Dataset entries
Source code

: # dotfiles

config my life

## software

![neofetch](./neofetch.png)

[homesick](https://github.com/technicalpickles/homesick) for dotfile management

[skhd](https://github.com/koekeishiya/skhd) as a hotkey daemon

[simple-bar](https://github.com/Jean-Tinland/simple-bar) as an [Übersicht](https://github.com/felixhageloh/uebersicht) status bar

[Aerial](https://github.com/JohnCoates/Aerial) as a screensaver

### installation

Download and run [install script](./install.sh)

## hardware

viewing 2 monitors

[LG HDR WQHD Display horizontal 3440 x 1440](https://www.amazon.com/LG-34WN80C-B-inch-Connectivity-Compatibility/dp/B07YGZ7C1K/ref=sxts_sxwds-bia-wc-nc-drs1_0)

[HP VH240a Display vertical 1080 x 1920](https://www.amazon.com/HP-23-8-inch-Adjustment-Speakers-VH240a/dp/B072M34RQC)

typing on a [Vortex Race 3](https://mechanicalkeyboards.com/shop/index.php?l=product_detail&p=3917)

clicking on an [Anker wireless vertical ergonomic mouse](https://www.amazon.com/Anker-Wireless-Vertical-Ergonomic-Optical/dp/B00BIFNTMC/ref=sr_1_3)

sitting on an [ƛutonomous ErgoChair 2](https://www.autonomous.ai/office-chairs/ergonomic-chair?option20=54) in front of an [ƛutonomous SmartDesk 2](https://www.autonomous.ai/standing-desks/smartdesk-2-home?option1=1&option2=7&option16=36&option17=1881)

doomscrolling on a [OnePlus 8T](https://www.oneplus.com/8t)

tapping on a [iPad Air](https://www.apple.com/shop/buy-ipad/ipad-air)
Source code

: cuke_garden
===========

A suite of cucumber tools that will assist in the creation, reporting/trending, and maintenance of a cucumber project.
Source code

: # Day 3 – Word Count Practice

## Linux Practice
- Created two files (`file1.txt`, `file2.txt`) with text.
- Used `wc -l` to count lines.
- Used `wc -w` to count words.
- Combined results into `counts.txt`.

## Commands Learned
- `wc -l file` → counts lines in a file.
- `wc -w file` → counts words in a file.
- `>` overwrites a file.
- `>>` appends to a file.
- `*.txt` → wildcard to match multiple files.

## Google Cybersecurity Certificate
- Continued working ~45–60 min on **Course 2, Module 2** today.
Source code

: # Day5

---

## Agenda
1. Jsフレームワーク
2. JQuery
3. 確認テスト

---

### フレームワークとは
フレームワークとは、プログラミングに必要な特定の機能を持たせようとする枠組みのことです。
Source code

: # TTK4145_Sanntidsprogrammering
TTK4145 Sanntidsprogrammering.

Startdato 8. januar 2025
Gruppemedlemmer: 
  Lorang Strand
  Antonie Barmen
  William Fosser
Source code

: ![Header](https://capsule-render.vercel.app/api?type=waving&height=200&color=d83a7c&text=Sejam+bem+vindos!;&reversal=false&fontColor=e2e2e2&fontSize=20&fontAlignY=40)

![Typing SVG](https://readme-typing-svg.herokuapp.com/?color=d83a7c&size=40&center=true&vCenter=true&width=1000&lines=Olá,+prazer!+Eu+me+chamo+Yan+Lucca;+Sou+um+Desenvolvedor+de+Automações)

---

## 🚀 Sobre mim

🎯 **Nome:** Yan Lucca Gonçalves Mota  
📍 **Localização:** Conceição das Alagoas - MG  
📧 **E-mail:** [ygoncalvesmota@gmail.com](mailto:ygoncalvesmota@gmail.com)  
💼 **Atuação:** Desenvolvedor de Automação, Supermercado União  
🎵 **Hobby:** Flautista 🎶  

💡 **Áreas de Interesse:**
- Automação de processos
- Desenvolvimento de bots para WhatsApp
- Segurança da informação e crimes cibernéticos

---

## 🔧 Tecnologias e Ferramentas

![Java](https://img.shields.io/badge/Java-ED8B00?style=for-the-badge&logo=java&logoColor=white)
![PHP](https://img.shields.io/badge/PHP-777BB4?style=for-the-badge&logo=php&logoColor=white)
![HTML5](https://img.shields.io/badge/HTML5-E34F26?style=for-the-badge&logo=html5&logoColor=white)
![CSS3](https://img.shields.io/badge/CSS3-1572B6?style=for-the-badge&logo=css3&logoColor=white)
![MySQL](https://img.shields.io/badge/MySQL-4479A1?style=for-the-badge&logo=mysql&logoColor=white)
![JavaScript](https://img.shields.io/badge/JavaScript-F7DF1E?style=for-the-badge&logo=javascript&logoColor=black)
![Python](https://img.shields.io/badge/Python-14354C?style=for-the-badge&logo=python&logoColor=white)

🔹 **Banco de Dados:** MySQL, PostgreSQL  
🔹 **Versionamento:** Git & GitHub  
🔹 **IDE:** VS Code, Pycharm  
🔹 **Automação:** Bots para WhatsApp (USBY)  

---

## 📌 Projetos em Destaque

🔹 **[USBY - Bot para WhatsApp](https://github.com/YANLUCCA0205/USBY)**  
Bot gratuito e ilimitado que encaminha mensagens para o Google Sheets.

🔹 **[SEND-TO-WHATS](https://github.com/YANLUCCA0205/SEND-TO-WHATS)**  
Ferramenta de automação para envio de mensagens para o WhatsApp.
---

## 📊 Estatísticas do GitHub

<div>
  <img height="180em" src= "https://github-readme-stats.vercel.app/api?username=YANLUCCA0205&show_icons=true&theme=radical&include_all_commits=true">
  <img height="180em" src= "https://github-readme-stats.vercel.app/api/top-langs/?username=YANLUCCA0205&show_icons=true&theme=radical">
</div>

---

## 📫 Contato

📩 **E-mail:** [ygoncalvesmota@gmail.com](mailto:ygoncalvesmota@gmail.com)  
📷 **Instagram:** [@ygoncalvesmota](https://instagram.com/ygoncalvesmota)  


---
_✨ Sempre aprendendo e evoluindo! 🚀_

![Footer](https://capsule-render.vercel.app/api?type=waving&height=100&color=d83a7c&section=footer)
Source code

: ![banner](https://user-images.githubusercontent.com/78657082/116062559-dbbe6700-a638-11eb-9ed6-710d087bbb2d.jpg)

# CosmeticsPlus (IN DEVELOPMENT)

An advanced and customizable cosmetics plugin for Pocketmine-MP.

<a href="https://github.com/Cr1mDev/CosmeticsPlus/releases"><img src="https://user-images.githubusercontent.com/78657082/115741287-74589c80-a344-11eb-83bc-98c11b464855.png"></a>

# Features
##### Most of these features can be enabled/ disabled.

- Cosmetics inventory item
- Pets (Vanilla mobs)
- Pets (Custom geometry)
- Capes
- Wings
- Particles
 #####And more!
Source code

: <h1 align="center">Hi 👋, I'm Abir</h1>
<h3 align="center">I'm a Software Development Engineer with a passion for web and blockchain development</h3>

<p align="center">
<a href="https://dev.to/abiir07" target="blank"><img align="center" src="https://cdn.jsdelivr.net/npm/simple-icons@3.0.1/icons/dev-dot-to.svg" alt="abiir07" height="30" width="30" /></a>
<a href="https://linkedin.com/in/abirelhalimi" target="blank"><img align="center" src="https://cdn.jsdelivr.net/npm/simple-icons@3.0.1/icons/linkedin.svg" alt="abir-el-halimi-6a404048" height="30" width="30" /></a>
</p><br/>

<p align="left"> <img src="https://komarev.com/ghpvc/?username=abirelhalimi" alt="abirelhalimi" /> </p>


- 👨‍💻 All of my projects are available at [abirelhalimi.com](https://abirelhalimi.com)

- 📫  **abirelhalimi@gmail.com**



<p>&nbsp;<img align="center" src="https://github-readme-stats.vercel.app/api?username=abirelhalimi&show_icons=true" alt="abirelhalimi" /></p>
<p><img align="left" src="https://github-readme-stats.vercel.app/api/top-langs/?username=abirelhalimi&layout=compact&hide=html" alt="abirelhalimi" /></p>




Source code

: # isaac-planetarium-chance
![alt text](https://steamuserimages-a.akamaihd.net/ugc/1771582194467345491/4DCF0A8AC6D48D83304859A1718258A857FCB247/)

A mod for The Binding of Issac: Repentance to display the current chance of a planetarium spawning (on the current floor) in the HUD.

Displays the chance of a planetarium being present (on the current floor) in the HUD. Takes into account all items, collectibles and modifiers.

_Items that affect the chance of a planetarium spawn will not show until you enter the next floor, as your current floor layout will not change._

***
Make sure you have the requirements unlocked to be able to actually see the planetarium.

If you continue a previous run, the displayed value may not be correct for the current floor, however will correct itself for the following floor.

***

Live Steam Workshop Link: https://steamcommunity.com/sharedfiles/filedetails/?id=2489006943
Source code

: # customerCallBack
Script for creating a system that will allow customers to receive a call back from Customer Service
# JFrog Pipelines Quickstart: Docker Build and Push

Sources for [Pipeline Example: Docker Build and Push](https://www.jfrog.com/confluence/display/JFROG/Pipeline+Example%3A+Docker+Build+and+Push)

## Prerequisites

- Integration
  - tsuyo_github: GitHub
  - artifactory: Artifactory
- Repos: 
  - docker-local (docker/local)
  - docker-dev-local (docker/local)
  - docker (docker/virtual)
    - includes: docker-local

● WHAT THIS TASK INVOLVES
Look above for the line holding "## software". Print it and every line after it, exactly, through the line holding "[simple-bar](https://github.com/Jean-Tinland/simple-bar) as an".

● RESULT OF THE EXERCISE
## software

![neofetch](./neofetch.png)

[homesick](https://github.com/technicalpickles/homesick) for dotfile management

[skhd](https://github.com/koekeishiya/skhd) as a hotkey daemon

[simple-bar](https://github.com/Jean-Tinland/simple-bar) as an [Übersicht](https://github.com/felixhageloh/uebersicht) status bar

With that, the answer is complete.